To compute the coordinates, first add +1
to tPosBeg
and qPosBeg
, as the
coordinates in Genome Browser start at 1, whereas here they start at 0.
Next, by summing the size of the PCS (size=45) to
the initial coordinates (tPosBeg+1
and qPosBeg+1
), it is possible
to retrieve the DNA sequence in Genome Browser for both genomes.
For this example, by accessing:
https://genome.ucsc.edu/cgi-bin/hgTracks?db=hg38
and typing chr16:21853-21897
, we obtain:
TAATGAGTGTACTGCTCCTAAACAAGGAGTATCTGCATTTATTTA
If it is indicated that sequence should be read in the negative strand (qStrand=’-‘), the reverse complement should be computed:
TAAATAAATGCAGATACTCCTTGTTTAGGAGCAGTACACTCATTA
Similarly for the bonobo genome, by accessing:
https://genome.ucsc.edu/cgi-bin/hgTracks?db=panPan3
and typing chr10:87683-87727
, we obtain:
TAAATAAATGCAGATACTCCTTGTTTAGGAGCAGTACACTCATTA
Function details
Only relevant functions have been documented below. For more details on any function, check the comments in the souce code.
- class 1_extractPCS.PcsSingleCheck(desc, cntUB, pcsSingleCheckFunc)
Bases:
object
This class makes sure that PCSs are being correctly processed. For every new PCS, it determines whether the PCS is a good candidate to be checked into details. Good candidates are long PCSs, PCSs in the reverse strand of one of the genomes, among others. It keeps a history of how many PCSs have been checked so far.
- Parameters:
desc (str) – Brief description of which type of check is being performed.

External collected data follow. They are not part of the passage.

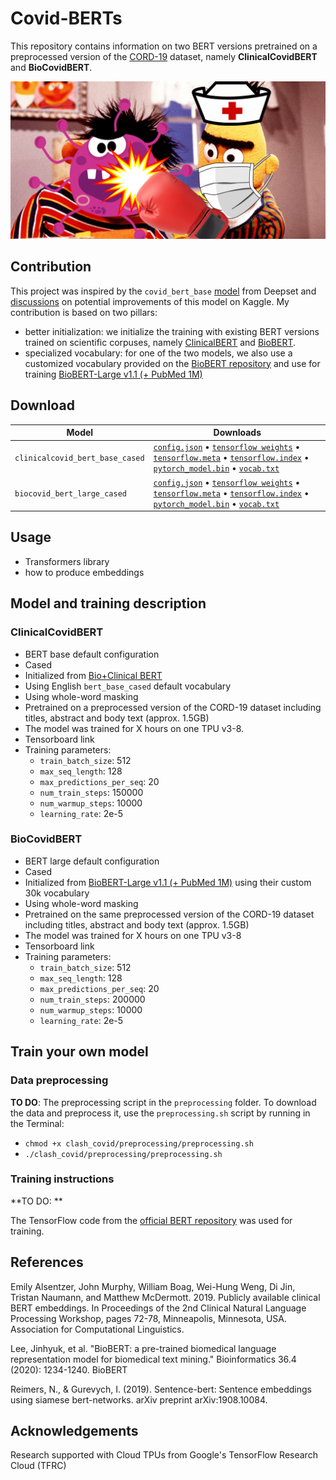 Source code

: # Covid-BERTs

This repository contains information on two BERT versions pretrained on a preprocessed version of the [CORD-19](https://www.kaggle.com/allen-institute-for-ai/CORD-19-research-challenge) dataset, namely **ClinicalCovidBERT** and **BioCovidBERT**. 

![Illustration](clash_covid.png)


## Contribution

 This project was inspired by the `covid_bert_base` [model](https://huggingface.co/deepset/covid_bert_base) from Deepset and [discussions](https://www.kaggle.com/allen-institute-for-ai/CORD-19-research-challenge/discussion/138250) on potential improvements of this model on Kaggle. My contribution is based on two pillars:
- better initialization: we initialize the training with existing BERT versions trained on scientific corpuses, namely [ClinicalBERT](https://github.com/EmilyAlsentzer/clinicalBERT) and [BioBERT](https://github.com/dmis-lab/biobert).
- specialized vocabulary: for one of the two models, we also use a customized vocabulary provided on the [BioBERT repository](https://github.com/dmis-lab/biobert) and use for training [BioBERT-Large v1.1 (+ PubMed 1M)](https://github.com/dmis-lab/biobert)

## Download

| Model                            | Downloads
| -------------------------------- | ---------------------------------------------------------------------------------------------------------------
| `clinicalcovid_bert_base_cased`   | [`config.json`](https://s3.amazonaws.com/models.huggingface.co/bert/mananeau/clinicalcovid_bert/bert_config.json) • [`tensorflow weights`](https://s3.amazonaws.com/models.huggingface.co/bert/mananeau/clinicalcovid_bert/clinicalcovid_bert_base_cased.ckpt.data-00000-of-00001) • [`tensorflow.meta`](https://s3.amazonaws.com/models.huggingface.co/bert/mananeau/clinicalcovid_bert/clinicalcovid_bert_base_cased.ckpt.meta) • [`tensorflow.index`](https://s3.amazonaws.com/models.huggingface.co/bert/mananeau/clinicalcovid_bert/clinicalcovid_bert_base_cased.ckpt.index) • [`pytorch_model.bin`](https://s3.amazonaws.com/models.huggingface.co/bert/mananeau/clinicalcovid_bert/clinicalcovid_bert_base_cased.bin) • [`vocab.txt`](https://s3.amazonaws.com/models.huggingface.co/bert/mananeau/clinicalcovid_bert/vocab.txt)
| `biocovid_bert_large_cased` | [`config.json`](https://s3.amazonaws.com/models.huggingface.co/bert/mananeau/biocovid_bert/bert_config_bio_58k_large.json) • [`tensorflow weights`](https://s3.amazonaws.com/models.huggingface.co/bert/mananeau/biocovid_bert/biocovid_bert_large_cased.ckpt.data-00000-of-00001) • [`tensorflow.meta`](https://s3.amazonaws.com/models.huggingface.co/bert/mananeau/biocovid_bert/biocovid_bert_large_cased.ckpt.meta) • [`tensorflow.index`](https://s3.amazonaws.com/models.huggingface.co/bert/mananeau/biocovid_bert/biocovid_bert_large_cased.ckpt.index) • [`pytorch_model.bin`](https://s3.amazonaws.com/models.huggingface.co/bert/mananeau/biocovid_bert/biocovid_bert.bin) • [`vocab.txt`](https://s3.amazonaws.com/models.huggingface.co/bert/mananeau/biocovid_bert/vocab_cased_pubmed_pmc_30k.txt)

## Usage 
- Transformers library
- how to produce embeddings 


## Model and training description

### ClinicalCovidBERT 
- BERT base default configuration
- Cased 
- Initialized from [Bio+Clinical BERT](https://github.com/EmilyAlsentzer/clinicalBERT)
- Using English `bert_base_cased` default vocabulary
- Using whole-word masking
- Pretrained on a preprocessed version of the CORD-19 dataset including titles, abstract and body text (approx. 1.5GB)
- The model was trained for X hours on one TPU v3-8.
- Tensorboard link
- Training parameters:
  - `train_batch_size`: 512
  - `max_seq_length`: 128
  - `max_predictions_per_seq`: 20
  - `num_train_steps`: 150000 
  - `num_warmup_steps`: 10000
  - `learning_rate`: 2e-5

### BioCovidBERT
- BERT large default configuration
- Cased 
- Initialized from [BioBERT-Large v1.1 (+ PubMed 1M)](https://github.com/dmis-lab/biobert) using their custom 30k vocabulary
- Using whole-word masking
- Pretrained on the same preprocessed version of the CORD-19 dataset including titles, abstract and body text (approx. 1.5GB)
- The model was trained for X hours on one TPU v3-8
- Tensorboard link
- Training parameters:
  - `train_batch_size`: 512
  - `max_seq_length`: 128
  - `max_predictions_per_seq`: 20
  - `num_train_steps`: 200000 
  - `num_warmup_steps`: 10000
  - `learning_rate`: 2e-5
  


## Train your own model 

### Data preprocessing

**TO DO**: The preprocessing script in the `preprocessing` folder. To download the data and preprocess it, use the `preprocessing.sh` script by running in the Terminal:
- `chmod +x clash_covid/preprocessing/preprocessing.sh`
- `./clash_covid/preprocessing/preprocessing.sh` 

### Training instructions

**TO DO: **

The TensorFlow code from the [official BERT repository](https://github.com/google-research/bert) was used for training.

## References

Emily Alsentzer, John Murphy, William Boag, Wei-Hung Weng, Di Jin, Tristan Naumann, and Matthew McDermott. 2019. Publicly available clinical BERT embeddings. In Proceedings of the 2nd Clinical Natural Language Processing Workshop, pages 72-78, Minneapolis, Minnesota, USA. Association for Computational Linguistics.

Lee, Jinhyuk, et al. "BioBERT: a pre-trained biomedical language representation model for biomedical text mining." Bioinformatics 36.4 (2020): 1234-1240.
BioBERT

Reimers, N., & Gurevych, I. (2019). Sentence-bert: Sentence embeddings using siamese bert-networks. arXiv preprint arXiv:1908.10084.

## Acknowledgements

Research supported with Cloud TPUs from Google's TensorFlow Research Cloud (TFRC)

cntUB (int) – Maximum number of PCSs that will be checked in details.
pcsSingleCheckFunc (function) – Function that receives a named tuple PCS and returns True (PCS should be checked) or False.
- checkPCS(pcs)
- print()
- reset()
- 1_extractPCS.checkPCSrevQ(pcs)
- 1_extractPCS.checkPCSrevT(pcs)
- 1_extractPCS.checkPCSsize(pcs)
- 1_extractPCS.checkSpecies(dataset, ucscName)
- 1_extractPCS.computePCScoords(begAbs, posRel, isRevComp, sizePCS, sizeMis)
- 1_extractPCS.computePos(strand, size, start, end)
- 1_extractPCS.initializePCSchecks(cntUB=100, prefixTarget='tar', prefixQuery='qry')
- 1_extractPCS.isCompatible(pos, pos_lst)
Check if a sequence is compatible (non-intersecting) to a list of sequences.
- 1_extractPCS.performPCSchecks(pcs, checks)
- 1_extractPCS.readChains(chainsFilename)
This function parses the chains from a chain file (check the UCSC website for more information on the format).
- 1_extractPCS.readDNA(dirFASTA, prefix, chrName, strand, posBeg, posEnd, debug=False)
This function reads a DNA segment in a FASTA file.
- 1_extractPCS.reverseComplement(seq)
This function returns a reverse complement of a DNA.